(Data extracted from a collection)
-- Opening Marker --

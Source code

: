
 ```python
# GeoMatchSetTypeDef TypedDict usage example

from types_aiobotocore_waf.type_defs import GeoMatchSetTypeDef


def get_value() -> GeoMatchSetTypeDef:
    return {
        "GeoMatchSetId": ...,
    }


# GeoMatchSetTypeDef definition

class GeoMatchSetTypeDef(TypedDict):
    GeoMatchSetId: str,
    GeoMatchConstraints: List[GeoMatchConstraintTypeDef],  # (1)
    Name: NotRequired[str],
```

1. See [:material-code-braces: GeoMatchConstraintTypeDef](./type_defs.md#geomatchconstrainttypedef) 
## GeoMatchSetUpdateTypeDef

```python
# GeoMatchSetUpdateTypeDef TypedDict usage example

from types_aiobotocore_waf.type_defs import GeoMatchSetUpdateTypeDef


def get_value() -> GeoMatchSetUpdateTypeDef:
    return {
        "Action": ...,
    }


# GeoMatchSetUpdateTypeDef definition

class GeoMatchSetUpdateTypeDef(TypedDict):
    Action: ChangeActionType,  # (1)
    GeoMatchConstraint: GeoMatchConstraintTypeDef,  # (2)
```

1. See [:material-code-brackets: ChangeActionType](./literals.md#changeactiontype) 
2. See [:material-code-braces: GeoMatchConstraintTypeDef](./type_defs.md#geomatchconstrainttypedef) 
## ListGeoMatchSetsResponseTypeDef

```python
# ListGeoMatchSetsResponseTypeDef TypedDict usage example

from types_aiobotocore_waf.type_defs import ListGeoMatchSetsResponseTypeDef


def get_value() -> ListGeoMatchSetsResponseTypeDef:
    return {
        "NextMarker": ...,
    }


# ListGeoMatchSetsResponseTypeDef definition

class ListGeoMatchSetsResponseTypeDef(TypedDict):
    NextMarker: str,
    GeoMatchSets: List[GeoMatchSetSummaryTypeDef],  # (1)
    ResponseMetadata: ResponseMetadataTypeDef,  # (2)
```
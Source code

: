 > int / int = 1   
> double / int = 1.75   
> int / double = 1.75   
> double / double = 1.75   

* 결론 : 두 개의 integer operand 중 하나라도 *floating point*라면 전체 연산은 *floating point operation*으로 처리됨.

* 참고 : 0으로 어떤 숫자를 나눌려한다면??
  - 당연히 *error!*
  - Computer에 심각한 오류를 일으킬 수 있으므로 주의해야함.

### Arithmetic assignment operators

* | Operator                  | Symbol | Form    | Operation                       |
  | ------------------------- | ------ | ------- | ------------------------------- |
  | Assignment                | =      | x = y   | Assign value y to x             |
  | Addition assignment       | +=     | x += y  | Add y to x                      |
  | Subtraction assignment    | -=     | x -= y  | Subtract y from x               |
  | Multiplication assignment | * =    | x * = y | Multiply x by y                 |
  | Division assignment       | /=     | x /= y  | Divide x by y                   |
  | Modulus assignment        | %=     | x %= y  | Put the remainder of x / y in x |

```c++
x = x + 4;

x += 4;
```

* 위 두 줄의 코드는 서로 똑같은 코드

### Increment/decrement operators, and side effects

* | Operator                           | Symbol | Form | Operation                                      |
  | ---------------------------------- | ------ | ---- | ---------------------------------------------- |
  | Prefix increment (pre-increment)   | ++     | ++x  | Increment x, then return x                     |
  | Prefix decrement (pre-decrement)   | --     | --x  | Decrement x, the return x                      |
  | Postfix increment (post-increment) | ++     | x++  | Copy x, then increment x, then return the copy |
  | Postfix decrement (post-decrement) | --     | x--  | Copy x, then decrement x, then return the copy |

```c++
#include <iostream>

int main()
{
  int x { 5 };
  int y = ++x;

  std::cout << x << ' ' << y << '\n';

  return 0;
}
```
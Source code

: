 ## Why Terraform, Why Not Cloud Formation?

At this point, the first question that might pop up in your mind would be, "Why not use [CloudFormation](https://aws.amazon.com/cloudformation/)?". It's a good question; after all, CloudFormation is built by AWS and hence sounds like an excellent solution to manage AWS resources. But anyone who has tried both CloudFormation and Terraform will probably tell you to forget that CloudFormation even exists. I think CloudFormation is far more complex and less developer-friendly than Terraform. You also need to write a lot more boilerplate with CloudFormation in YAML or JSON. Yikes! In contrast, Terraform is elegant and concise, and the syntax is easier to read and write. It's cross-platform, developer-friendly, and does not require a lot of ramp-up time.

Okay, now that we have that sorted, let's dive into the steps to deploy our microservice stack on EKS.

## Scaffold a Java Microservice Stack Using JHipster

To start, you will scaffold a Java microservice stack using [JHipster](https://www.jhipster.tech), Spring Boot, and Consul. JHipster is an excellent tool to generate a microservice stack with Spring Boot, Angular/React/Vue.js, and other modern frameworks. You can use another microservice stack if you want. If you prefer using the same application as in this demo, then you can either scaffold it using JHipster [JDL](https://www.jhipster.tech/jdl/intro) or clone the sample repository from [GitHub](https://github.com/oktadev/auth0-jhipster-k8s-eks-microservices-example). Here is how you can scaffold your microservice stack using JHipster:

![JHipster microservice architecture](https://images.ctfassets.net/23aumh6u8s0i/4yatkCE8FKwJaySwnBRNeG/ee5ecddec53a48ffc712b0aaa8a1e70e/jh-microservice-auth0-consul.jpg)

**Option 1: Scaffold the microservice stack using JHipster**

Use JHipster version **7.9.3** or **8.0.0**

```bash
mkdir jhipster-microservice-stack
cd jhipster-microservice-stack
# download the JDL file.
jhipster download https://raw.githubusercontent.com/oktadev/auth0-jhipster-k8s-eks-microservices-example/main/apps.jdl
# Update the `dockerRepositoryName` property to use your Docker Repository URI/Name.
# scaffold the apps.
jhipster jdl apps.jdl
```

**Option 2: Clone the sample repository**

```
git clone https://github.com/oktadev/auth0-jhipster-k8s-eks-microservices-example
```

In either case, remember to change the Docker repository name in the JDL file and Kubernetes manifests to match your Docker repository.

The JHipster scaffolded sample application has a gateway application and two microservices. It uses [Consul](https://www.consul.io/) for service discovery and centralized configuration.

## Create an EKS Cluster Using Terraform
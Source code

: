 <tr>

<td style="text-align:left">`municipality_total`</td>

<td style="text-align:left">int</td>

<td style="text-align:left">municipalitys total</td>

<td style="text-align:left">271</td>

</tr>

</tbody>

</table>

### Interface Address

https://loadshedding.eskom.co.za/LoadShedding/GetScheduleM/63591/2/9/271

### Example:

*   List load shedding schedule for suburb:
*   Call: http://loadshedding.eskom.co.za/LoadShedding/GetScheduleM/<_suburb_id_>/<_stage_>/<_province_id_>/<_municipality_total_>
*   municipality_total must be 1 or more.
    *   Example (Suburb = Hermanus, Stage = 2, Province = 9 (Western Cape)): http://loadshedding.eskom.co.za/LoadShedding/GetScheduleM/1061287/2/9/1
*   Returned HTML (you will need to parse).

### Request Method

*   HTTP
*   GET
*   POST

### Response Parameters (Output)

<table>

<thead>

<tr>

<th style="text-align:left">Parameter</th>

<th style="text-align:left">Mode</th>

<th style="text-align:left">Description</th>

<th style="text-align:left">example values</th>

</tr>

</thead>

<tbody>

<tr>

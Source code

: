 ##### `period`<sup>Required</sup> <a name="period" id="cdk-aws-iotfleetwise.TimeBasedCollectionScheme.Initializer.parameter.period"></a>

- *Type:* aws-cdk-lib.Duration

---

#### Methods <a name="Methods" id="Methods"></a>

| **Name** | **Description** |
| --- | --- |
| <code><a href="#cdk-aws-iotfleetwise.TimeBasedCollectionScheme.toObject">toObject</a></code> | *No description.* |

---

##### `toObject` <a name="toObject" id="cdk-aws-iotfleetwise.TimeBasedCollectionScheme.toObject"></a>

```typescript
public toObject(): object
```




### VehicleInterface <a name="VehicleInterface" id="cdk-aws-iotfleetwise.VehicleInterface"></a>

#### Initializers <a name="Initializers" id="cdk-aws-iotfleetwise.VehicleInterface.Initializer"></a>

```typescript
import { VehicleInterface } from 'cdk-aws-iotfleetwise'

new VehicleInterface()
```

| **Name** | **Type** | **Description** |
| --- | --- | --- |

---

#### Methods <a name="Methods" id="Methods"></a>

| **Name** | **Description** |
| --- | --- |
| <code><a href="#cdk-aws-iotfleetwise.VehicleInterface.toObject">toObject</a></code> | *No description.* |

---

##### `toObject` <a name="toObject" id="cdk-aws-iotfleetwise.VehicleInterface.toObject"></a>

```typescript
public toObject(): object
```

-- Closing Marker --

• Activity:
Find every line of the data that includes the string "ChangeActionType". Copy each of those lines.

• Exercise output:
    Action: ChangeActionType,  # (1)
1. See [:material-code-brackets: ChangeActionType](./literals.md#changeactiontype) 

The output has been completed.